Privacy & Security
Privacy at stake as doctors use smartphone photos
April 20, 2016
TORONTO – Across Canada, many physicians are now using their smartphones to take photos of patients and their medical conditions as part of their day-to-day practice. The pictures are easy to share with colleagues for second opinions, and in some cases, they’ve saved lives. However, in the absence of guidelines for protecting the privacy of patient images, there can also be abuses.
For example, as his patient lay unconscious on a surgical gurney, a Victoria, B.C. urologist took out his smartphone and photographed the location where he’d just attached a urinary catheter. Then, as a “joke,” the doctor texted the image of his patient’s genitals to various friends and acquaintances. The ethical lapse ended up costing the specialist $20,000 in fines and a six-month suspension from medical practice last summer.
As the National Post reported earlier this month, the growing use of smartphones to capture medical images amounts to a revolution in healthcare. It’s one, however, that is raising serious issues about privacy and consent.
When plastic surgeons in Alberta surveyed colleagues throughout the country, they discovered that almost three quarters keep patient photos next to vacation snaps, pet pictures and other personal images on their phones.
And a quarter have accidentally shown the patient shots to friends or family, a newly published study by the Calgary specialists concluded.
An Ottawa ear, nose and throat surgeon did a similar survey of 258 members of his specialty – yet to be published – and more than 50 percent said they suspected their families could find patient photos on their phones.
“So now you’re saying sensitive – sometimes very sensitive – pictures of other people’s bodies are on your phone, and half the time they could be accessed by your kids,” Dr. Matthew Bromwich told the National Post. “That is not a good situation.”
To tackle the growing ethical “conundrum,” Dr. Bromwich’s company, Clearwater Clinical, recently launched a government-approved app that automatically stores clinical pictures in an encrypted cloud service, and includes a detailed consent form that patients complete on screen.
In the meantime, it is unclear to what extent doctors are actually obtaining consent for photography – and whether patients know exactly how the picture will be used.
“Imagine this on the consent form … ‘Do you agree to your photograph – the photograph of your newly reconstructed face, for example – being in the phone beside your physician’s baby photos?” said Juliet Guichon, a University of Calgary bioethicist who is preparing her own research paper on the issue. “How many would say ‘Yes?’”
In fact, of the 147 surgeons who responded to the Calgary study, just published in the journal Plastic Surgery, 75 percent said getting simple verbal consent for photos was good enough.
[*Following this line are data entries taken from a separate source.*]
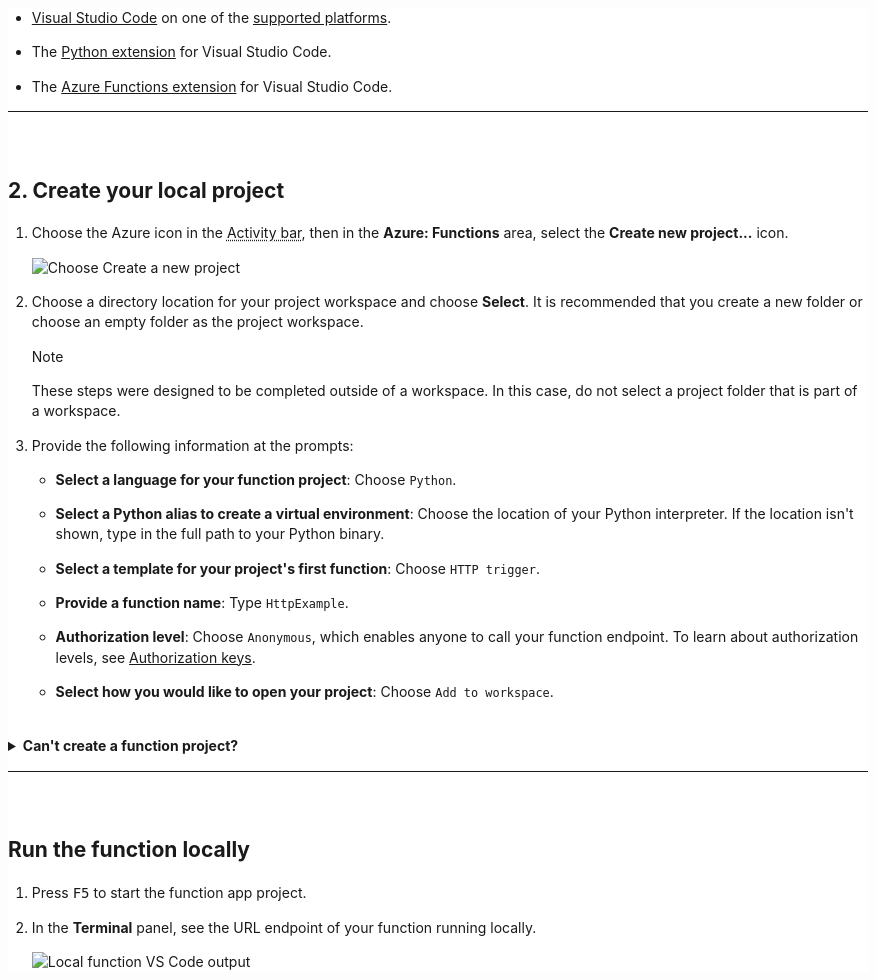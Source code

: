 + [Visual Studio Code](https://code.visualstudio.com/) on one of the [supported platforms](https://code.visualstudio.com/docs/supporting/requirements#_platforms).

+ The [Python extension](https://marketplace.visualstudio.com/items?itemName=ms-python.python) for Visual Studio Code.  

+ The [Azure Functions extension](https://marketplace.visualstudio.com/items?itemName=ms-azuretools.vscode-azurefunctions) for Visual Studio Code.

<hr/>
<br/>

## 2. <a name="create-an-azure-functions-project"></a>Create your local project

1. Choose the Azure icon in the <abbr title="The vertical group of icons on the left side of the Visual Studio Code window.">Activity bar</abbr>, then in the **Azure: Functions** area, select the **Create new project...** icon.

    ![Choose Create a new project](./media/functions-create-first-function-vs-code/create-new-project.png)

1. Choose a directory location for your project workspace and choose **Select**. It is recommended that you create a new folder or choose an empty folder as the project workspace.

    > [!NOTE]
    > These steps were designed to be completed outside of a workspace. In this case, do not select a project folder that is part of a workspace.

1. Provide the following information at the prompts:

    + **Select a language for your function project**: Choose `Python`.

    + **Select a Python alias to create a virtual environment**: Choose the location of your Python interpreter. If the location isn't shown, type in the full path to your Python binary.  

    + **Select a template for your project's first function**: Choose `HTTP trigger`.

    + **Provide a function name**: Type `HttpExample`.

    + **Authorization level**: Choose `Anonymous`, which enables anyone to call your function endpoint. To learn about authorization levels, see [Authorization keys](functions-bindings-http-webhook-trigger.md#authorization-keys).

    + **Select how you would like to open your project**: Choose `Add to workspace`.

<br/>
<details><summary><strong>Can't create a function project?</strong></summary></details>

<hr/>
<br/>

## Run the function locally

1. Press <kbd>F5</kbd> to start the function app project.

1. In the **Terminal** panel, see the URL endpoint of your function running locally.

    ![Local function VS Code output](../../includes/media/functions-run-function-test-local-vs-code/functions-vscode-f5.png)


[Azure Functions Core Tools]: functions-run-local.md
[Azure Functions extension for Visual Studio Code]: https://marketplace.visualstudio.com/items?itemName=ms-azuretools.vscode-azurefunctions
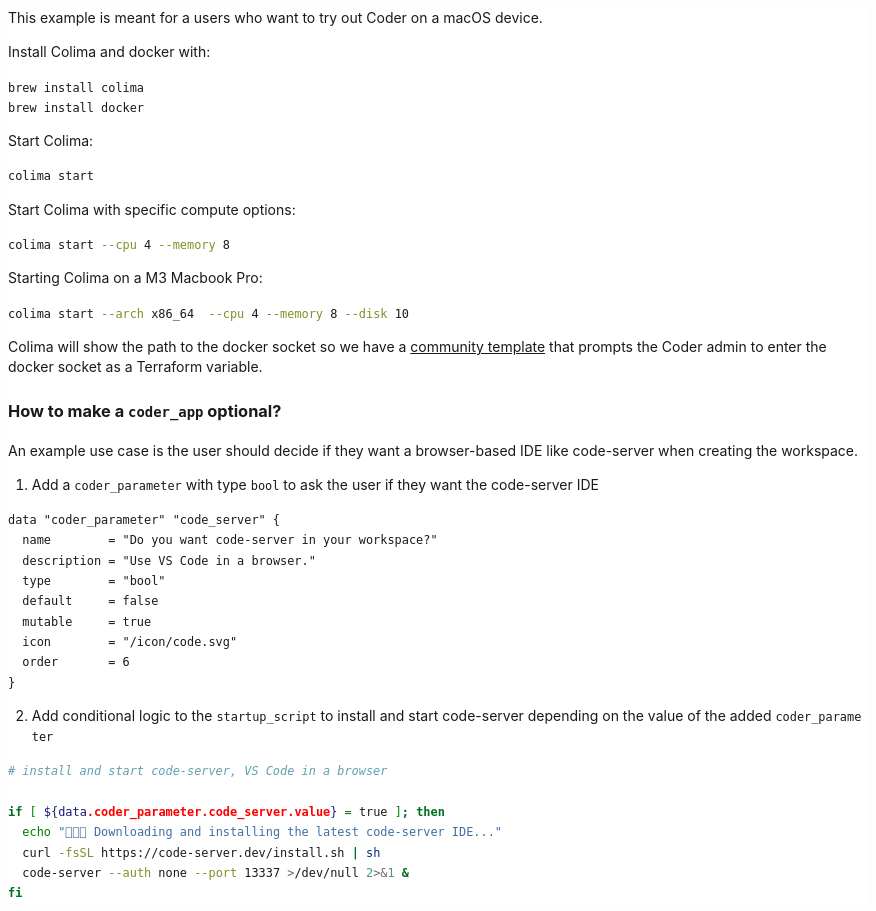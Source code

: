 This example is meant for a users who want to try out Coder on a macOS device.

Install Colima and docker with:

```sh
brew install colima
brew install docker
```

Start Colima:

```sh
colima start
```

Start Colima with specific compute options:

```sh
colima start --cpu 4 --memory 8
```

Starting Colima on a M3 Macbook Pro:

```sh
colima start --arch x86_64  --cpu 4 --memory 8 --disk 10
```

Colima will show the path to the docker socket so we have a
[community template](https://github.com/sharkymark/v2-templates/tree/main/docker-code-server)
that prompts the Coder admin to enter the docker socket as a Terraform variable.

### How to make a `coder_app` optional?

An example use case is the user should decide if they want a browser-based IDE
like code-server when creating the workspace.

1. Add a `coder_parameter` with type `bool` to ask the user if they want the
   code-server IDE

```hcl
data "coder_parameter" "code_server" {
  name        = "Do you want code-server in your workspace?"
  description = "Use VS Code in a browser."
  type        = "bool"
  default     = false
  mutable     = true
  icon        = "/icon/code.svg"
  order       = 6
}
```

2. Add conditional logic to the `startup_script` to install and start
   code-server depending on the value of the added `coder_parameter`

```sh
# install and start code-server, VS Code in a browser

if [ ${data.coder_parameter.code_server.value} = true ]; then
  echo "🧑🏼‍💻 Downloading and installing the latest code-server IDE..."
  curl -fsSL https://code-server.dev/install.sh | sh
  code-server --auth none --port 13337 >/dev/null 2>&1 &
fi
```
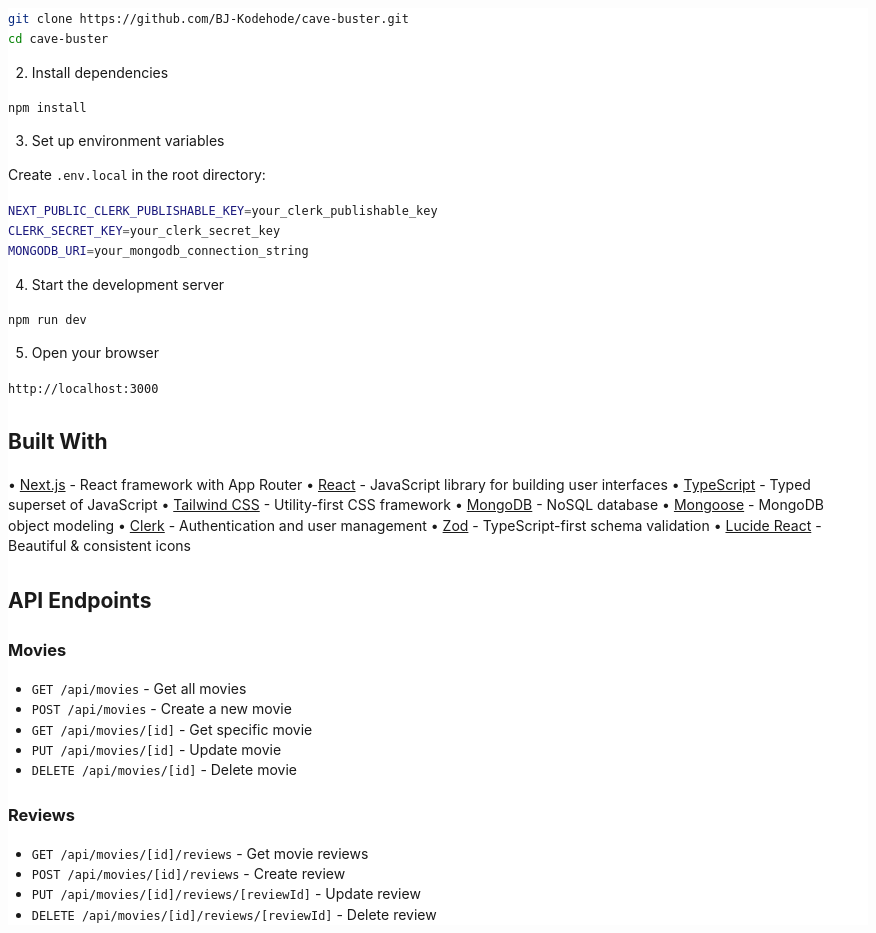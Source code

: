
 ```bash
git clone https://github.com/BJ-Kodehode/cave-buster.git
cd cave-buster
```

2. Install dependencies

```bash
npm install
```

3. Set up environment variables

Create `.env.local` in the root directory:

```bash
NEXT_PUBLIC_CLERK_PUBLISHABLE_KEY=your_clerk_publishable_key
CLERK_SECRET_KEY=your_clerk_secret_key
MONGODB_URI=your_mongodb_connection_string
```

4. Start the development server

```bash
npm run dev
```

5. Open your browser

```
http://localhost:3000
```

## Built With

• [Next.js](https://nextjs.org/) - React framework with App Router
• [React](https://react.dev/) - JavaScript library for building user interfaces
• [TypeScript](https://www.typescriptlang.org/) - Typed superset of JavaScript
• [Tailwind CSS](https://tailwindcss.com/) - Utility-first CSS framework
• [MongoDB](https://www.mongodb.com/) - NoSQL database
• [Mongoose](https://mongoosejs.com/) - MongoDB object modeling
• [Clerk](https://clerk.com/) - Authentication and user management
• [Zod](https://zod.dev/) - TypeScript-first schema validation
• [Lucide React](https://lucide.dev/) - Beautiful & consistent icons

## API Endpoints

### Movies
- `GET /api/movies` - Get all movies
- `POST /api/movies` - Create a new movie
- `GET /api/movies/[id]` - Get specific movie
- `PUT /api/movies/[id]` - Update movie
- `DELETE /api/movies/[id]` - Delete movie

### Reviews
- `GET /api/movies/[id]/reviews` - Get movie reviews
- `POST /api/movies/[id]/reviews` - Create review
- `PUT /api/movies/[id]/reviews/[reviewId]` - Update review
- `DELETE /api/movies/[id]/reviews/[reviewId]` - Delete review
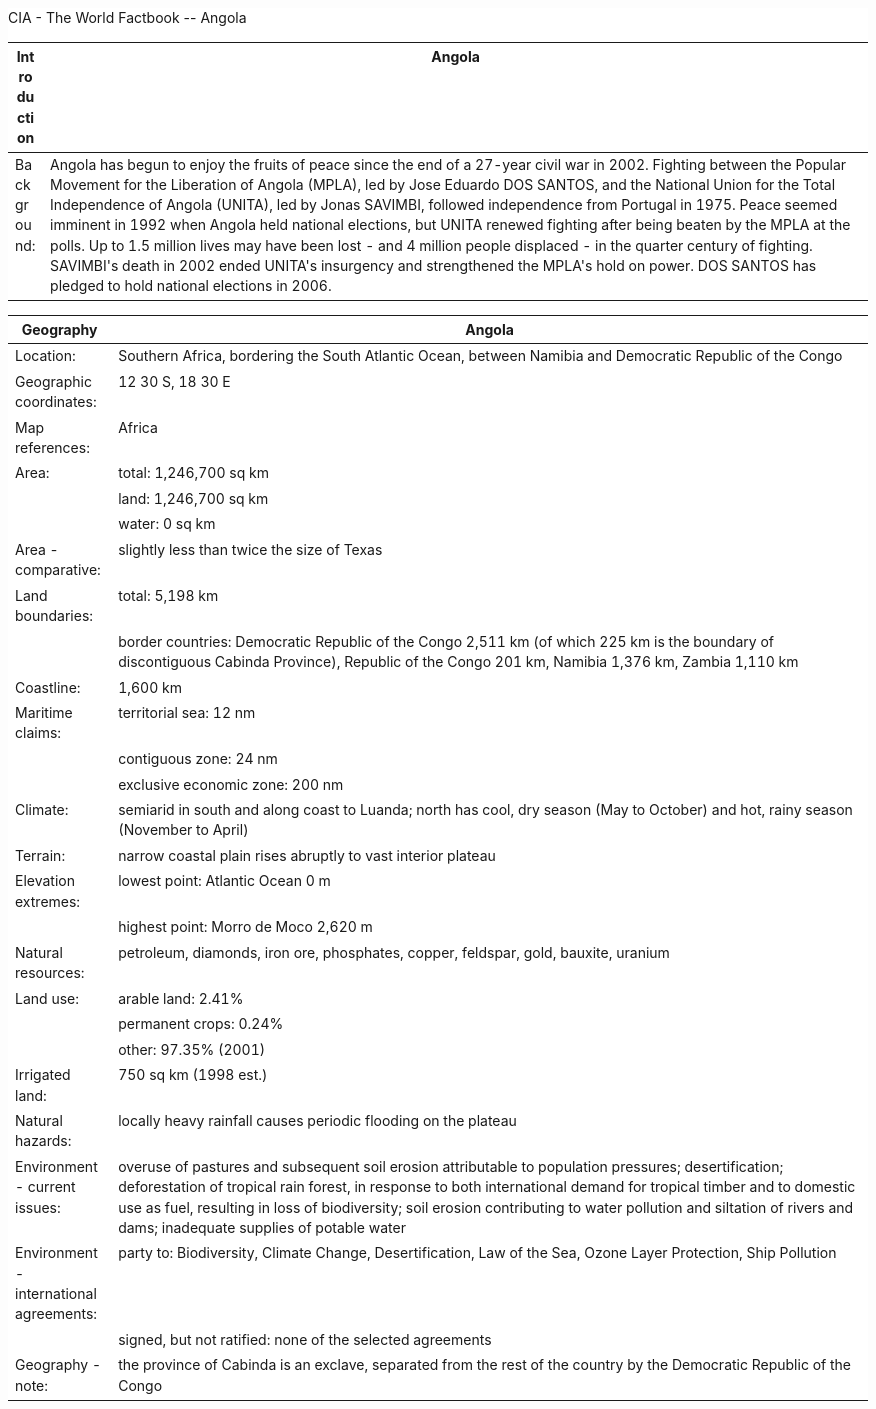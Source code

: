 CIA - The World Factbook -- Angola

| Introduction | Angola |
| --- | --- |
| Background: | Angola has begun to enjoy the fruits of peace since the end of a 27-year civil war in 2002. Fighting between the Popular Movement for the Liberation of Angola (MPLA), led by Jose Eduardo DOS SANTOS, and the National Union for the Total Independence of Angola (UNITA), led by Jonas SAVIMBI, followed independence from Portugal in 1975. Peace seemed imminent in 1992 when Angola held national elections, but UNITA renewed fighting after being beaten by the MPLA at the polls. Up to 1.5 million lives may have been lost - and 4 million people displaced - in the quarter century of fighting. SAVIMBI's death in 2002 ended UNITA's insurgency and strengthened the MPLA's hold on power. DOS SANTOS has pledged to hold national elections in 2006. |

| Geography | Angola |
| --- | --- |
| Location: | Southern Africa, bordering the South Atlantic Ocean, between Namibia and Democratic Republic of the Congo |
| Geographic coordinates: | 12 30 S, 18 30 E |
| Map references: | Africa |
| Area: | total: 1,246,700 sq km |
| | land: 1,246,700 sq km |
| | water: 0 sq km |
| Area - comparative: | slightly less than twice the size of Texas |
| Land boundaries: | total: 5,198 km |
| | border countries: Democratic Republic of the Congo 2,511 km (of which 225 km is the boundary of discontiguous Cabinda Province), Republic of the Congo 201 km, Namibia 1,376 km, Zambia 1,110 km |
| Coastline: | 1,600 km |
| Maritime claims: | territorial sea: 12 nm |
| | contiguous zone: 24 nm |
| | exclusive economic zone: 200 nm |
| Climate: | semiarid in south and along coast to Luanda; north has cool, dry season (May to October) and hot, rainy season (November to April) |
| Terrain: | narrow coastal plain rises abruptly to vast interior plateau |
| Elevation extremes: | lowest point: Atlantic Ocean 0 m |
| | highest point: Morro de Moco 2,620 m |
| Natural resources: | petroleum, diamonds, iron ore, phosphates, copper, feldspar, gold, bauxite, uranium |
| Land use: | arable land: 2.41% |
| | permanent crops: 0.24% |
| | other: 97.35% (2001) |
| Irrigated land: | 750 sq km (1998 est.) |
| Natural hazards: | locally heavy rainfall causes periodic flooding on the plateau |
| Environment - current issues: | overuse of pastures and subsequent soil erosion attributable to population pressures; desertification; deforestation of tropical rain forest, in response to both international demand for tropical timber and to domestic use as fuel, resulting in loss of biodiversity; soil erosion contributing to water pollution and siltation of rivers and dams; inadequate supplies of potable water |
| Environment - international agreements: | party to: Biodiversity, Climate Change, Desertification, Law of the Sea, Ozone Layer Protection, Ship Pollution |
| | signed, but not ratified: none of the selected agreements |
| Geography - note: | the province of Cabinda is an exclave, separated from the rest of the country by the Democratic Republic of the Congo |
And the images can be extremely delicate. Police investigating a Maryland doctor for drug trafficking found several photos of female patients’ genitals on the physician’s phone. But it was not some nascent pornography business: He maintained the pictures were taken for clinical reasons – documenting a novel vaginal-reconstruction procedure – and was never prosecuted over them.
As a sign of how ubiquitous photography in the clinic has become, the Canadian mobile-phone app called Figure 1 – a photo-sharing program for health professionals – now has more than a million users worldwide, and its medical images have been viewed 1.5 billion times.
Phone cameras seem to be used primarily in surgery, dermatology and wound care, helping with diagnosis, monitoring the course of an illness and teaching, says Guichon.
Dr. Bromwich said he’s been involved in a number of cases where the pictures headed off disaster. A doctor at another hospital thought he had a patient with a coin embedded in the esophagus, a situation that could be safely addressed the following day. Just to be sure, the Ottawa ENT specialist had his colleague text a smartphone photo of the X-ray.
It turned out the child had swallowed a watch battery, which if not removed promptly could have led to a “horrible death.”
In another case, Dr. Bromwich was so perplexed by a patient’s odd skin lesions, he texted a photo to a dermatologist, who identified Von Zumbusch psoriasis, a rare condition that can also kill unless treated rapidly.
Regardless of their medical benefit, those photos are ending up stored like any other picture on doctors’ phones, suggests the minimal research conducted on the issue. The kind of accidental sharing of patient photos with friends or family that was reported in the Calgary study is “clearly at odds with ethical conduct,” the authors say.
And while Figure 1 automatically blanks out faces and otherwise strives to anonymize pictures, in normal practice photos are often identifiable, said Dr. Bromwich.
Guichon says medicine should consider seriously whether the practice is appropriate, citing a 2009 British study that found most patients opposed doctors using personal phones to capture images, though they were agreeable to medical photography generally.
But Dr. Lori d’Agincourt-Canning, a University of British Columbia bioethicist who studied smartphone photography at the B.C. Children and Women’s Health Centre, believes the answer is imposing stricter safeguards. The convenience of using a phone to visually document health problems, and the benefit to patients, make banning the practice out of the question, she argues.